Similar techniques are often effective at getting someone less powerful than you convicted if you desire to exert your influence against them.

The PC's are about to attempt to take down an operation of questionable legality, and will want to not just go in and kill everyone (as that could lead to murder charges against them) but apprehend and turn them over to the authorities for prosecution. This will require them to collect evidence for the future trial and not break any of the many rules in the process. They have a copy of the rules, which are large, complicated and contradictory. ("Section 6.3.7.4.3 says you must do what section 8.4.5.3.2a appears to forbid.")

What are some good ideas on how to do this?

Silver Crusade

Well, it sounds like you have set up a political scenario in which the faction with the greatest pull can achieve the requisite results.
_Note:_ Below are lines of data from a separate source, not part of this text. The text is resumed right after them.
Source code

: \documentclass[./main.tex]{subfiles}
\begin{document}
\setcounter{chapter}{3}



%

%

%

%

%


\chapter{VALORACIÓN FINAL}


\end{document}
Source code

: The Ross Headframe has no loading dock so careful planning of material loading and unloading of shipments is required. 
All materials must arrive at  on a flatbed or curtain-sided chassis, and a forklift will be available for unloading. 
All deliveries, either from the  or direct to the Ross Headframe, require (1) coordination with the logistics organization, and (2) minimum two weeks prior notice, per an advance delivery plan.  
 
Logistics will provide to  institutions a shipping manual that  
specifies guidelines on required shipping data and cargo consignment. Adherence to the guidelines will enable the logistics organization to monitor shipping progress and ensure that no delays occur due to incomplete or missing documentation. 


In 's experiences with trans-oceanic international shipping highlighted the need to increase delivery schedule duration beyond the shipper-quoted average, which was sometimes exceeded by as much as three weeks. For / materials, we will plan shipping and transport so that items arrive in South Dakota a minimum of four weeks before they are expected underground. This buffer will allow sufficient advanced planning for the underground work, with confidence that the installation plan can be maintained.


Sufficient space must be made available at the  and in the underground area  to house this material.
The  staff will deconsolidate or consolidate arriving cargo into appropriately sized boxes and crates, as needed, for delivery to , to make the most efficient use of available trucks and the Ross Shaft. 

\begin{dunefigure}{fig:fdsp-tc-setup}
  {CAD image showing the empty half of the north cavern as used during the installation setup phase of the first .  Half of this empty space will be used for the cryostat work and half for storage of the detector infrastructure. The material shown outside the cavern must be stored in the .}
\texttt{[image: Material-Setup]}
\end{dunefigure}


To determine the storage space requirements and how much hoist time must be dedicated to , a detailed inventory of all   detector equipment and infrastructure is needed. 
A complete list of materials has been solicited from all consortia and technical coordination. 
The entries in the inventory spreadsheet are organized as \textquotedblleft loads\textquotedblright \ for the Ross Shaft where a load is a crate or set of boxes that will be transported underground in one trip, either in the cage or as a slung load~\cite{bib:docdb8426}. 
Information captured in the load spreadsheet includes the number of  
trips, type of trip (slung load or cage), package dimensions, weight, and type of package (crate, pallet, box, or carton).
Even, or perhaps especially, in a situation in which the laws are so interpretive public opinion and attitude is a serious constraint. Laws only work so long as the populace feels that, by and large, the legal system works. Thus, even a favorable judge would be restrained against ruling completely against popular opinion too many times. (Otherwise the only way anyone wins a court case is when they buy the judge, and now judges are the only real power in the city, or the men who sponsor and control blocks of them.)

So, how could it be done? The way which leaves the most control to the PC's is to set objectives, both hidden and apparent. The PC's receive a list from the representing legal party of things they need to acquire or people they must detain, etc. Any pertinent details are pointed out "We must get the man holding the money while snorting cocaine off of the stripper, and we need the stripper to corroborate." The hidden details are like bonus objectives that the PC's may or may not be aware of, but they are what the opposing party will use in defense. The more of them the PC's can achieve (maybe a diplomacy gather information or knowledge local check to give them pointers or tips or some such?) the weaker the defense of the opposing legal team. Once it is all said and done, rate the PC's on their success and determine the outcome of the trial.

The advantage here is that you can provide the PC's a tangible list of tasks or objectives which they can pursue and not feel cheated about. You have great interpretive freedom to tell your story based on how the overall result is and even provide dramatic twists (they bust out of jail before the sentence! The trial is attacked! Sudden change of judge! Legal council assassinated when the trial is going so well!) which can push any direction you require.

The disadvantage is that with such a loose legal structure, the PC's are likely to be unsatisfied whatever the result is and especially if they lose. Without the confidence that their actions actually matter (it was a cheap legal trick!) bad feelings will get started and "Kill 'em All" may likely be the next objective. Worse, it will make your players feel marginalized and cheated.